[Highschool Algebra]Mensuration including sector area.

Question

The mark scheme says the answer is $5.68$. Can anyone explain me step by step how this was found?

Answer 1

• area of circle sector: $\frac{3}{4}\pi x^2$
• area of triangle: $\frac{1}{2}x^2$
• area of rectangle: $2x\sqrt{2x^2} = 2\sqrt{2}x^2$
• area of whole shape: $kx^2$ $$(\frac{3}{4}\pi + \frac{1}{2} + 2\sqrt{2})x^2 \approx 5.68x^2$$

Answer 2

For the circular part you get $$ (3/4) \pi x^2 $$

For the triangle you get $$ (1/2) x^2 $$ because it is a right triangle.

For the rectangle you get $$ (2\sqrt 2) x^2$$

So the total is $$(3/4 \pi+1/2+\frac 12+2\sqrt 2)x^2.$$

Answer 3

For me, the circular sector corresponds to an angle of $\theta=\frac{3\pi}2$ (in radians). The formula for the area of a circular sector with angle $\theta$ is $$\mathcal A_S=\frac12\theta \mkern2mu r^2.$$ (note that, for a full circle, $\theta=2\pi$, and you obtain what's expected: $\pi r^2$.)

As to the rectangle, you have to find its width.
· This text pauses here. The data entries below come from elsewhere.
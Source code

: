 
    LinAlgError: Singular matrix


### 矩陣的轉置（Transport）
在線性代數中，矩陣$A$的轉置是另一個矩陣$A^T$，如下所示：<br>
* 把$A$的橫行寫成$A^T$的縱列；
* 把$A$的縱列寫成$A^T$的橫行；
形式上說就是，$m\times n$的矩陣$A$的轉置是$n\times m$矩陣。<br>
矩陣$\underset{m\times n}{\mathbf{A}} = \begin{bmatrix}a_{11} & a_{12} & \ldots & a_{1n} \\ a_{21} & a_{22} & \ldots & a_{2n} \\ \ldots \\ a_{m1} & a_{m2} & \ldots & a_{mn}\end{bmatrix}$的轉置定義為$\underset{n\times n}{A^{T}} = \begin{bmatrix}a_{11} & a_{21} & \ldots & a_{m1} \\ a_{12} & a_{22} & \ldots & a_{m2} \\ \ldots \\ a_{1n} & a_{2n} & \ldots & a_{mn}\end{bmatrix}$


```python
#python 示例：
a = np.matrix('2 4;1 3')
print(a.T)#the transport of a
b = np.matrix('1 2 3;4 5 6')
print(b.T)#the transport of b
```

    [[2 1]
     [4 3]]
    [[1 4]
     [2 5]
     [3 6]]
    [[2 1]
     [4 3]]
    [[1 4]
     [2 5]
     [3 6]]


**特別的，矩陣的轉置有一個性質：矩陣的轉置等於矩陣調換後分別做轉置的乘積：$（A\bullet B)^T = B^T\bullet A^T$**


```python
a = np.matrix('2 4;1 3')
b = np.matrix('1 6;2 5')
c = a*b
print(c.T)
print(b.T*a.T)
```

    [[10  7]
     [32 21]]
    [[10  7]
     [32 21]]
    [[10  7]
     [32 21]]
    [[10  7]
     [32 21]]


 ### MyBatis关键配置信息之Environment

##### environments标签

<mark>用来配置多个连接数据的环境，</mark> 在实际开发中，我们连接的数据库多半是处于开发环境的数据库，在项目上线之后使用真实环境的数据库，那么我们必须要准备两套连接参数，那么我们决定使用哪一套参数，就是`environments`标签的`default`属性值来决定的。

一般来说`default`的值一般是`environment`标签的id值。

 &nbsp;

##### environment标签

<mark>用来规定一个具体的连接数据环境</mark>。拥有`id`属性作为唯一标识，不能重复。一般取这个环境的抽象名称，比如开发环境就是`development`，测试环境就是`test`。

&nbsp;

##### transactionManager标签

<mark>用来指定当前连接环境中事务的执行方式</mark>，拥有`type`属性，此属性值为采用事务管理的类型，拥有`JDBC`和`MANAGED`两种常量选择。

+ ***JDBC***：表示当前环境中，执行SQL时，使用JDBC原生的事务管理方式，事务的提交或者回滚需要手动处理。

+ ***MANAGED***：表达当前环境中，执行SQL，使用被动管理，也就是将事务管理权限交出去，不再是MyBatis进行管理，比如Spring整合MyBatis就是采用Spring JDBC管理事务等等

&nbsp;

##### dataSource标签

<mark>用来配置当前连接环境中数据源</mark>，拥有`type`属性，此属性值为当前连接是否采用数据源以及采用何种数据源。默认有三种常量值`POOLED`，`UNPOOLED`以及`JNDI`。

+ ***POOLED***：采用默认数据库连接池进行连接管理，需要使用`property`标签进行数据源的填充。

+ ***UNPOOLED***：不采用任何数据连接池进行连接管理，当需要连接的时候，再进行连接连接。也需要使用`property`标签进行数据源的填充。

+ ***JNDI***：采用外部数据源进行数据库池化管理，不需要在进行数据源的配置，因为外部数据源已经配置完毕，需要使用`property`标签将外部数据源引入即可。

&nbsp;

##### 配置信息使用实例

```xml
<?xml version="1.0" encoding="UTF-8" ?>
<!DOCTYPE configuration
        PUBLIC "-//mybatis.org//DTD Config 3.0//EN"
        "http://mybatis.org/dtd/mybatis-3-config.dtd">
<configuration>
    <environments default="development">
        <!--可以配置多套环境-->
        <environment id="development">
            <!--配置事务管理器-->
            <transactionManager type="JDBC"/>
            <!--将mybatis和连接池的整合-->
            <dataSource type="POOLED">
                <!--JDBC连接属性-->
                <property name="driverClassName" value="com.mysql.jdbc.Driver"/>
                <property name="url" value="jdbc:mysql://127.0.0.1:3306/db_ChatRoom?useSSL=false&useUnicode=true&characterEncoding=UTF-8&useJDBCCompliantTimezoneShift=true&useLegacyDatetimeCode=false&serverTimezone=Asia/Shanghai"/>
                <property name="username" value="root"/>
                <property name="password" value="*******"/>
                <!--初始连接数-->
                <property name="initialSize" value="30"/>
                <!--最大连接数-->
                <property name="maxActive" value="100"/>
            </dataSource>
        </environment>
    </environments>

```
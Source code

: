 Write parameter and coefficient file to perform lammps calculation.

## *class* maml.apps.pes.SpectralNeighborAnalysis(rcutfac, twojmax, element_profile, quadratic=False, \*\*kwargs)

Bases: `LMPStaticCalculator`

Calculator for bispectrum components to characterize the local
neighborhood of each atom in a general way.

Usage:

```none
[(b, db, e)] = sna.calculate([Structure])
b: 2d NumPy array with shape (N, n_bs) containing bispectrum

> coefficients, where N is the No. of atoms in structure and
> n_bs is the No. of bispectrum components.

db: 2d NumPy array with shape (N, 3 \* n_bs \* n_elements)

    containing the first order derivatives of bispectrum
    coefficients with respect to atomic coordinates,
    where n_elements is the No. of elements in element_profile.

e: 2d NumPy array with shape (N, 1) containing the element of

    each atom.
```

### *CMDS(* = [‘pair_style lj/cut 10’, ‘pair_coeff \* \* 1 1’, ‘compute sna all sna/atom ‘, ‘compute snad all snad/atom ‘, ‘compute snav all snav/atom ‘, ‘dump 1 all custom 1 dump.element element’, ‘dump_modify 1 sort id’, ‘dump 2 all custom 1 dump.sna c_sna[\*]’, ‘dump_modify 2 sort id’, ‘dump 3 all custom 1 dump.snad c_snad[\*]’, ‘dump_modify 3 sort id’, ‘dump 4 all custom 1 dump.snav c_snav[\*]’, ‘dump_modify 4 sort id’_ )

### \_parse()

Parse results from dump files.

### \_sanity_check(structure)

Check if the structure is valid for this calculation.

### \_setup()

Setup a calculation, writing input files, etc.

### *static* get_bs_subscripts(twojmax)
The triangle is an isosceles right triangle, its area is $\mathcal A_T=\frac12 x^2$, and its legs have length $x$, so by Pythagoras, its hypotenuse has length $\sqrt 2x$ . Finally the area of the rectangle is $$\mathcal A_R=2\sqrt2 x^2,$$ so that in all, the area of the shape is $$\mathcal A=\mathcal A_S+\mathcal A_T+\mathcal A_R=\frac{3\pi}4x^2+\frac12x^2+2\sqrt2 x^2$$ and $\quad k= \dfrac{3\pi}4+1+2\sqrt2\approx5.685$.